With our optimisation problem defined in Listing 15, we will now
transform and extract a subset of the data on which to execute our
arbitrage algorithm in Listing 16. First, we extract the bid data into
its own table, then we perform a windowing operation over a
five-minute interval for each currency pair to synchronise their
timestamps.

Listing 17

julia> t_5m  = DateTime(2016,6,15):Dates.Minute(5):DateTime(2016,7,1)
2016-06-15T00:00:00:5 minutes:2016-07-01T00:00:00

julia> TS = gather(bids_5m["EUR/USD",t_5m]).index.columns[2];

julia> EURUSD = gather(bids_5m["EUR/USD",t_5m]).data;

julia> EURGBP = gather(bids_5m["EUR/GBP",t_5m]).data;

julia> EURJPY = gather(bids_5m["EUR/JPY",t_5m]).data;

julia> GBPUSD = gather(bids_5m["GBP/USD",t_5m]).data;

julia> GBPJPY = gather(bids_5m["GBP/JPY",t_5m]).data;

julia> USDJPY = gather(bids_5m["USD/JPY",t_5m]).data;

julia> D,DE,DP,DY,ED,EP,EY,PD,PE,PY,YD,YE,YP = fx_arbitrage(EURUSD[1], EURGBP[1], EURJPY[1], GBPUSD[1],
GBPJPY[1], USDJPY[1])
(10000.0, 1.5005627439278532e7, 0.0, 0.0, 0.0, 1.3384616979325693e7, 0.0, 1.063233813089466e7, 0.0, 0.0, 0.0,
0.0, 0.0)

julia> FM  = map(fx_arbitrage, EURUSD, EURGBP, EURJPY, GBPUSD, GBPJPY, USDJPY);

julia> function fx_arbitrage_arrays(A,TS)

         M = length(A)
         D  = Array{Float64}(M)
         DE = Array{Float64}(M)
         DP = Array{Float64}(M)
         DY = Array{Float64}(M)
         ED = Array{Float64}(M)
         EP = Array{Float64}(M)
         EY = Array{Float64}(M)
         PD = Array{Float64}(M)
         PE = Array{Float64}(M)
         PY = Array{Float64}(M)
         YD = Array{Float64}(M)
         YE = Array{Float64}(M)
         YP = Array{Float64}(M)
         for m = 1:M
           D[m],DE[m],DP[m],DY[m],ED[m],EP[m],EY[m],PD[m],PE[m],PY[m],YD[m],YE[m], YP[m]  = (A[m]...)
         end
         IndexedTable(Columns(timestamp = TS),
end
Columns(DE=DE,DP=DP,DY=DY,ED=ED,EP=EP,PD=PD,PE=PE,PY=PY,YD=YD,YE=YE,YP=YP))
fx_arbitrage_arrays (generic function with 1 method)
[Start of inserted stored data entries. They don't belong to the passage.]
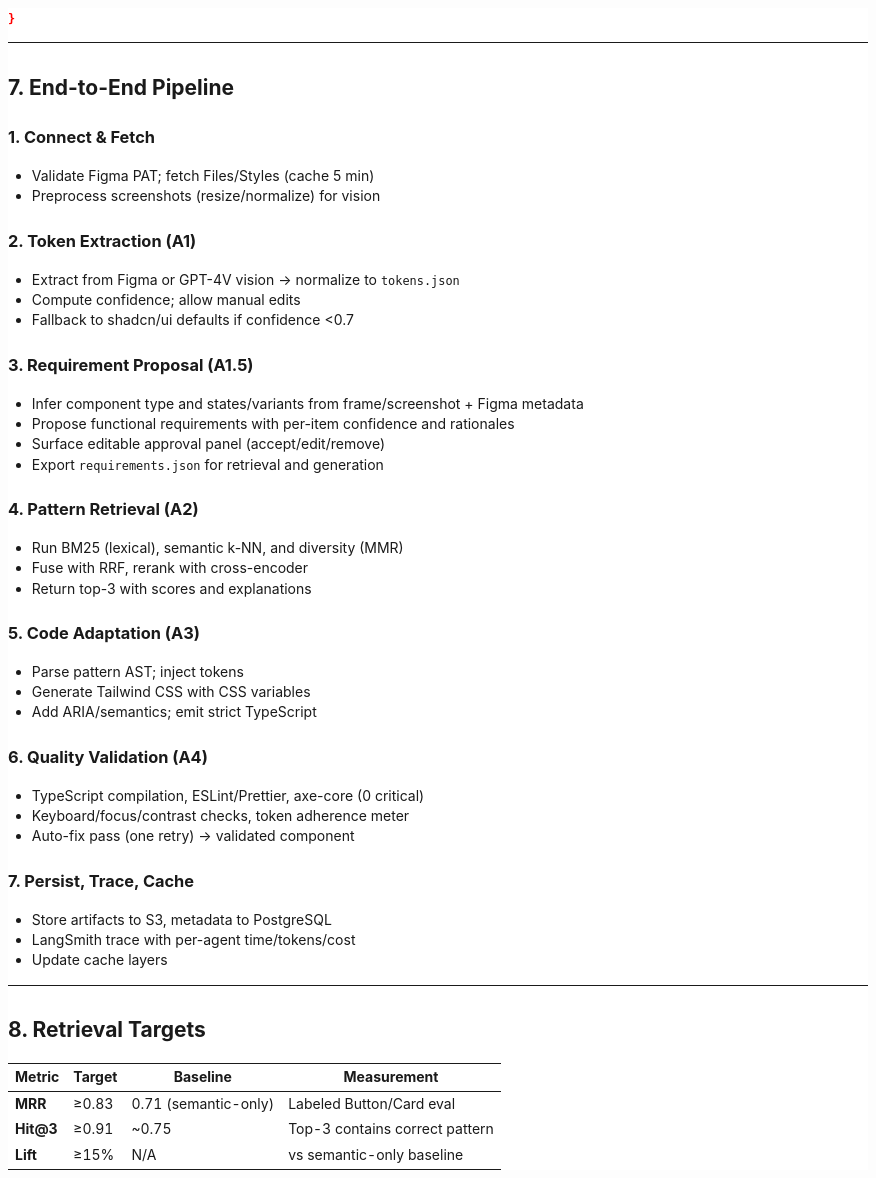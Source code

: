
 ```json
}
```

---

## 7. End-to-End Pipeline

### 1. Connect & Fetch
- Validate Figma PAT; fetch Files/Styles (cache 5 min)
- Preprocess screenshots (resize/normalize) for vision

### 2. Token Extraction (A1)
- Extract from Figma or GPT-4V vision → normalize to `tokens.json`
- Compute confidence; allow manual edits
- Fallback to shadcn/ui defaults if confidence <0.7

### 3. Requirement Proposal (A1.5)
- Infer component type and states/variants from frame/screenshot + Figma metadata
- Propose functional requirements with per-item confidence and rationales
- Surface editable approval panel (accept/edit/remove)
- Export `requirements.json` for retrieval and generation

### 4. Pattern Retrieval (A2)
- Run BM25 (lexical), semantic k-NN, and diversity (MMR)
- Fuse with RRF, rerank with cross-encoder
- Return top-3 with scores and explanations

### 5. Code Adaptation (A3)
- Parse pattern AST; inject tokens
- Generate Tailwind CSS with CSS variables
- Add ARIA/semantics; emit strict TypeScript

### 6. Quality Validation (A4)
- TypeScript compilation, ESLint/Prettier, axe-core (0 critical)
- Keyboard/focus/contrast checks, token adherence meter
- Auto-fix pass (one retry) → validated component

### 7. Persist, Trace, Cache
- Store artifacts to S3, metadata to PostgreSQL
- LangSmith trace with per-agent time/tokens/cost
- Update cache layers

---

## 8. Retrieval Targets

| Metric | Target | Baseline | Measurement |
|--------|--------|----------|-------------|
| **MRR** | ≥0.83 | 0.71 (semantic-only) | Labeled Button/Card eval |
| **Hit@3** | ≥0.91 | ~0.75 | Top-3 contains correct pattern |
| **Lift** | ≥15% | N/A | vs semantic-only baseline |

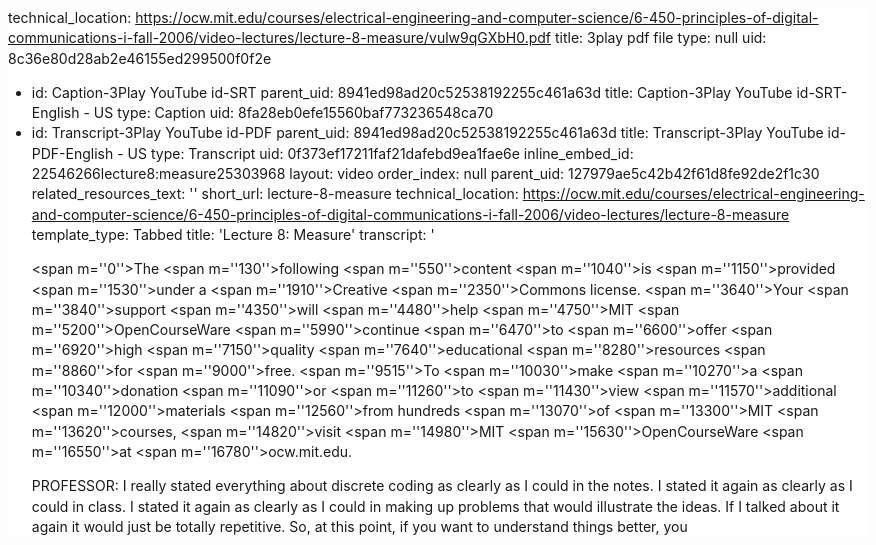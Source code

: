   technical_location: https://ocw.mit.edu/courses/electrical-engineering-and-computer-science/6-450-principles-of-digital-communications-i-fall-2006/video-lectures/lecture-8-measure/vulw9qGXbH0.pdf
  title: 3play pdf file
  type: null
  uid: 8c36e80d28ab2e46155ed299500f0f2e
- id: Caption-3Play YouTube id-SRT
  parent_uid: 8941ed98ad20c52538192255c461a63d
  title: Caption-3Play YouTube id-SRT-English - US
  type: Caption
  uid: 8fa28eb0efe15560baf773236548ca70
- id: Transcript-3Play YouTube id-PDF
  parent_uid: 8941ed98ad20c52538192255c461a63d
  title: Transcript-3Play YouTube id-PDF-English - US
  type: Transcript
  uid: 0f373ef17211faf21dafebd9ea1fae6e
inline_embed_id: 22546266lecture8:measure25303968
layout: video
order_index: null
parent_uid: 127979ae5c42b42f61d8fe92de2f1c30
related_resources_text: ''
short_url: lecture-8-measure
technical_location: https://ocw.mit.edu/courses/electrical-engineering-and-computer-science/6-450-principles-of-digital-communications-i-fall-2006/video-lectures/lecture-8-measure
template_type: Tabbed
title: 'Lecture 8: Measure'
transcript: '<p><span m=''0''>The</span> <span m=''130''>following</span> <span m=''550''>content</span>
  <span m=''1040''>is</span> <span m=''1150''>provided</span> <span m=''1530''>under
  a</span> <span m=''1910''>Creative</span> <span m=''2350''>Commons license.</span>
  <span m=''3640''>Your</span> <span m=''3840''>support</span> <span m=''4350''>will</span>
  <span m=''4480''>help</span> <span m=''4750''>MIT</span> <span m=''5200''>OpenCourseWare</span>
  <span m=''5990''>continue</span> <span m=''6470''>to</span> <span m=''6600''>offer</span>
  <span m=''6920''>high</span> <span m=''7150''>quality</span> <span m=''7640''>educational</span>
  <span m=''8280''>resources</span> <span m=''8860''>for</span> <span m=''9000''>free.</span>
  <span m=''9515''>To</span> <span m=''10030''>make</span> <span m=''10270''>a</span>
  <span m=''10340''>donation</span> <span m=''11090''>or</span> <span m=''11260''>to</span>
  <span m=''11430''>view</span> <span m=''11570''>additional</span> <span m=''12000''>materials</span>
  <span m=''12560''>from hundreds</span> <span m=''13070''>of</span> <span m=''13300''>MIT</span>
  <span m=''13620''>courses,</span> <span m=''14820''>visit</span> <span m=''14980''>MIT</span>
  <span m=''15630''>OpenCourseWare</span> <span m=''16550''>at</span> <span m=''16780''>ocw.mit.edu.</span>
  </p><p><span m=''22290''>PROFESSOR: I</span> <span m=''22410''>really</span> <span
  m=''23520''>stated</span> <span m=''24010''>everything</span> <span m=''26370''>about</span>
  <span m=''26720''>discrete</span> <span m=''27140''>coding</span> <span m=''27590''>as</span>
  <span m=''27730''>clearly</span> <span m=''28130''>as</span> <span m=''28240''>I</span>
  <span m=''28350''>could</span> <span m=''28760''>in the</span> <span m=''28790''>notes.</span>
  <span m=''29560''>I</span> <span m=''29660''>stated</span> <span m=''30020''>it</span>
  <span m=''30230''>again</span> <span m=''30620''>as</span> <span m=''30760''>clearly</span>
  <span m=''31180''>as</span> <span m=''31320''>I</span> <span m=''31430''>could in</span>
  <span m=''31850''>class.</span> <span m=''33410''>I</span> <span m=''33530''>stated</span>
  <span m=''33890''>it</span> <span m=''34030''>again</span> <span m=''34430''>as</span>
  <span m=''34620''>clearly</span> <span m=''35040''>as</span> <span m=''35220''>I</span>
  <span m=''35340''>could</span> <span m=''36160''>in</span> <span m=''36430''>making</span>
  <span m=''36790''>up</span> <span m=''36950''>problems</span> <span m=''37560''>that</span>
  <span m=''37660''>would</span> <span m=''37850''>illustrate</span> <span m=''38410''>the</span>
  <span m=''38600''>ideas.</span> <span m=''40470''>If</span> <span m=''40650''>I</span>
  <span m=''40790''>talked</span> <span m=''41130''>about</span> <span m=''41400''>it</span>
  <span m=''41520''>again</span> <span m=''41830''>it</span> <span m=''41900''>would</span>
  <span m=''42020''>just</span> <span m=''42240''>be</span> <span m=''42380''>totally</span>
  <span m=''42820''>repetitive.</span> <span m=''43490''>So,</span> <span m=''44710''>at</span>
  <span m=''44830''>this</span> <span m=''45030''>point,</span> <span m=''45720''>if</span>
  <span m=''45900''>you</span> <span m=''46020''>want to</span> <span m=''47330''>understand</span>
  <span m=''48000''>things</span> <span m=''48310''>better,</span> <span m=''49290''>you</span>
julia> FM_arbitrage  = fx_arbitrage_arrays(FM, TS)

Next, we index into the table for each currency pair over a two-week
subset of five-minute intervals and extract the resulting data columns
into their own arrays.The rate values in each of these arrays can be
passed individually into a single execution of our arbitrage
optimisation routine, or the routine can be mapped over every element
of these arrays. Finally, as shown in Listing 17, we execute a
separate routine that constructs a new IndexedTable for display of the
currencies exchanged as part of each optimisation at every timestamp
and plot the currency volumes traded over time for each trade in
Figure 03.

Summing up – Why Julia for algorithmic trading

  • Julia provides a high productivity and high performance language for both financial analytics and infrastructure.
  • Julia solves the two-language problem for both development and deployment of automated trading systems.
  • Julia allows easy development of libraries both within the Julia package ecosystem and by using other language functionality from the outside.
  • Julia’s package ecosystem covers the entire analytics and backtesting workflow.

We have shown how to create financial models in Julia and the
performance of their implementation. Julia’s approach to technical
computing has excited hundreds of thousands of quantitative
programmers worldwide and we hope you will join their ranks.